China’s Slowdown Already Hit Its Factories. Now Its Offices Are Hurting, Too.
Chinese leaders have acknowledged that creating jobs could be a challenge. During his annual news conference on Friday, Li Keqiang, China’s premier, said that Beijing would make employment for college graduates and laid-off workers a priority this year.
China does not disclose reliable jobs or layoff data, so the full impact of the slowdown is not clear. Some surveys show there is still high demand for jobs in certain sectors. But multiple signs point to trouble for other office workers.
One measure, based on a survey of services businesses, suggests shrinking employment in a variety of industries. Search results from Baidu, China’s biggest search engine, analyzed by Nomura, the Japanese bank, show the term “job seeking” rose to a high in December. Human resources executives and senior staff at tech firms, property developers and other large private companies described layoffs in recent months of up to 30 percent at some firms involving hundreds of workers, according to a recent survey by the research firm Global Source Partners.
On one major job recruitment website, Zhilian, the number of openings across all sectors posted in the fourth quarter fell 10 percent from the same period in 2017. New positions at technology firms and internet start-ups fell 51 percent in the third quarter of 2018 from a year earlier.
China’s office workers have suffered during past slowdowns, but cuts now have a broader impact as the country’s economy matures and they become a bigger part of the work force.
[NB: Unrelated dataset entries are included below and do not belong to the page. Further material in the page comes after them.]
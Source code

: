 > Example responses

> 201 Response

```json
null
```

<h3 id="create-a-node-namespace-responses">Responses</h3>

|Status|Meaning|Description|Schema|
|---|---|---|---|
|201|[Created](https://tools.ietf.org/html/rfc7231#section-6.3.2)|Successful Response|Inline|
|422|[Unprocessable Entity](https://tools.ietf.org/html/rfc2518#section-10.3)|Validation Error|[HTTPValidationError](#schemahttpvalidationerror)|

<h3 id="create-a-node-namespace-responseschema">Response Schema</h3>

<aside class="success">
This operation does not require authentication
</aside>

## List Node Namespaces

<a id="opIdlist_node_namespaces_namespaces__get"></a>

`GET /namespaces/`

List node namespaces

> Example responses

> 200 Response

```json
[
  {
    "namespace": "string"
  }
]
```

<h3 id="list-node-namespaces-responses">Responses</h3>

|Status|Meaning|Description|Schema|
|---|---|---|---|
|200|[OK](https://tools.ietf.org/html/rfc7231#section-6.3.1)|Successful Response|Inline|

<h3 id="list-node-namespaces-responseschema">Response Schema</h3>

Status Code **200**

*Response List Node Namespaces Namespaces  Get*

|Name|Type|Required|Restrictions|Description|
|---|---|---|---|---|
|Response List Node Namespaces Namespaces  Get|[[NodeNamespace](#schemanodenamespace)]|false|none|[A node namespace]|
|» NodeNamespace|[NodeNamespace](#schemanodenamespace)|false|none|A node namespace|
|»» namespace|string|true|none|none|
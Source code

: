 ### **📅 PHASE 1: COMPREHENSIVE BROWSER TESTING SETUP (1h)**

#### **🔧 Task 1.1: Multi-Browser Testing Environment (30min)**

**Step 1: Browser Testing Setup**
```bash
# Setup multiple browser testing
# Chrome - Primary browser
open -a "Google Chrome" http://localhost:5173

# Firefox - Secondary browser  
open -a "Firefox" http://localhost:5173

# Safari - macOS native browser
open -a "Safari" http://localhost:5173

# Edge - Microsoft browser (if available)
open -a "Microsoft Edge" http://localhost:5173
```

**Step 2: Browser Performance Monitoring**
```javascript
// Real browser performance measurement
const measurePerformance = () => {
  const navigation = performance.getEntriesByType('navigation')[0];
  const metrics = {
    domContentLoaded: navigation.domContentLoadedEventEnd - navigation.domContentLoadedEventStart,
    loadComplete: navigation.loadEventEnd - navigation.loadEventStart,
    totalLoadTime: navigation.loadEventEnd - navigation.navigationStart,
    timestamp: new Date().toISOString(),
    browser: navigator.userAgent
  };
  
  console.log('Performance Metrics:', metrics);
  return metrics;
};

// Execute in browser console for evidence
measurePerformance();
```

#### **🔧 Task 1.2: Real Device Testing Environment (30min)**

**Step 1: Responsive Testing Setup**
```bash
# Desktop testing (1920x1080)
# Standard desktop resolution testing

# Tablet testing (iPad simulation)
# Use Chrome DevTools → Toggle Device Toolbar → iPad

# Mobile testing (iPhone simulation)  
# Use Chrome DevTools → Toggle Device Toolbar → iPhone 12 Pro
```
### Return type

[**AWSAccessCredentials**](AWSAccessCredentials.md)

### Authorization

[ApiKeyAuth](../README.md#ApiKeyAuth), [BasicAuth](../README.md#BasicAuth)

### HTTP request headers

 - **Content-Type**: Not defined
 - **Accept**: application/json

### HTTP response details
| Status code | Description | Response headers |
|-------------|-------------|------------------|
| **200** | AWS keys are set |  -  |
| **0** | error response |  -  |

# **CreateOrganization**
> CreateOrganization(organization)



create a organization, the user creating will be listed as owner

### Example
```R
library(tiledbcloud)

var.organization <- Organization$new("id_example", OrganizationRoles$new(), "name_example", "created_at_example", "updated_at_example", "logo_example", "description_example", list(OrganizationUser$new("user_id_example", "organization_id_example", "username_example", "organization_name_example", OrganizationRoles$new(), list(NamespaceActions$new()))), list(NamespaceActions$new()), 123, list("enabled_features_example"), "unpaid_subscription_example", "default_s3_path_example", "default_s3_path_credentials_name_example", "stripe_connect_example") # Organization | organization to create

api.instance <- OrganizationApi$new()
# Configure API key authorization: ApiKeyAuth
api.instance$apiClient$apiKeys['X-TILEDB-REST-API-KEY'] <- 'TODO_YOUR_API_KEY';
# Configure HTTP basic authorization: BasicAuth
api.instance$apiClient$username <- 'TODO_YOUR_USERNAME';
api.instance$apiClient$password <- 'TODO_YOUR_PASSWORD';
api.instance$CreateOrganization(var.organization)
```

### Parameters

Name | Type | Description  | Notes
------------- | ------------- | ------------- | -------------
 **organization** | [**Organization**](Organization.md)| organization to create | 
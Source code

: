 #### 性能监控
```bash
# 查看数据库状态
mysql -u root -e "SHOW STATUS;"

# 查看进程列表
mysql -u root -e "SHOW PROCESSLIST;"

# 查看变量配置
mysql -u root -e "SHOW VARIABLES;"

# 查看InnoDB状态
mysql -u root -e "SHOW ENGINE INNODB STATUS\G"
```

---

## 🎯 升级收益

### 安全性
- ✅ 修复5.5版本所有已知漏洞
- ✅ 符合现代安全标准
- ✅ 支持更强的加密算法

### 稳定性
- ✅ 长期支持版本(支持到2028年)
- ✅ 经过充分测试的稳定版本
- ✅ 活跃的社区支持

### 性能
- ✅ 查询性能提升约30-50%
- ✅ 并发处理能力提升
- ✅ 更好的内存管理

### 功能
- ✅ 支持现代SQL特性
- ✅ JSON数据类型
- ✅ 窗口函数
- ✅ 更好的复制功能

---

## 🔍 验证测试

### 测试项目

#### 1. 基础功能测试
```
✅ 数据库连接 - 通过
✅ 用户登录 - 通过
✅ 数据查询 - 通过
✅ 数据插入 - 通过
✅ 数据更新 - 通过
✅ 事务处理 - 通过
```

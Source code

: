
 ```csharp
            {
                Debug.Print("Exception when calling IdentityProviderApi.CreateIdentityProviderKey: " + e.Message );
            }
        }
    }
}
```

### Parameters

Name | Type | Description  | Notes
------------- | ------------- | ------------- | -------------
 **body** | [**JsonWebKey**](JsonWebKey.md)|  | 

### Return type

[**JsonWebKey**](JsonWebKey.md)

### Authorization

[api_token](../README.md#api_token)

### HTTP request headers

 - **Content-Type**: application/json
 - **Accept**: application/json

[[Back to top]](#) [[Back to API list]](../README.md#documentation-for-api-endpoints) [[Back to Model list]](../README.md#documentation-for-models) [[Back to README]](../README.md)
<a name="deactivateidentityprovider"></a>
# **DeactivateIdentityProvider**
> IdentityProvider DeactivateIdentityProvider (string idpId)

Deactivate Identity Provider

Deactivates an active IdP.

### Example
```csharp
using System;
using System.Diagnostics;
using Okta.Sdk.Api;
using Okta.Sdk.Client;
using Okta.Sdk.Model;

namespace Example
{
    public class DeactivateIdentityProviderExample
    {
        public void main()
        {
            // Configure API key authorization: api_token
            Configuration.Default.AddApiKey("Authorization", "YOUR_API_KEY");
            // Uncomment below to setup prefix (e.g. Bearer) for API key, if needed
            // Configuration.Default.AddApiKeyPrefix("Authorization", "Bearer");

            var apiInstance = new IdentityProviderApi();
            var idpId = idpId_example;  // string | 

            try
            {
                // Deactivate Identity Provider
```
For workers like Sherry Xu, the weakened job market undermines the basic premise that a college education leads to a more secure future than a factory job. Ms. Xu, a 34-year-old finance professional, attended a prestigious university, and then rose through the ranks of the finance industry.
Recently, Ms. Xu was called into a meeting with human resources, right after she finished pitching to a group of potential investors. Her employer, a financial firm, was having a difficult time, she was told. Layoffs would start soon. She would be among them.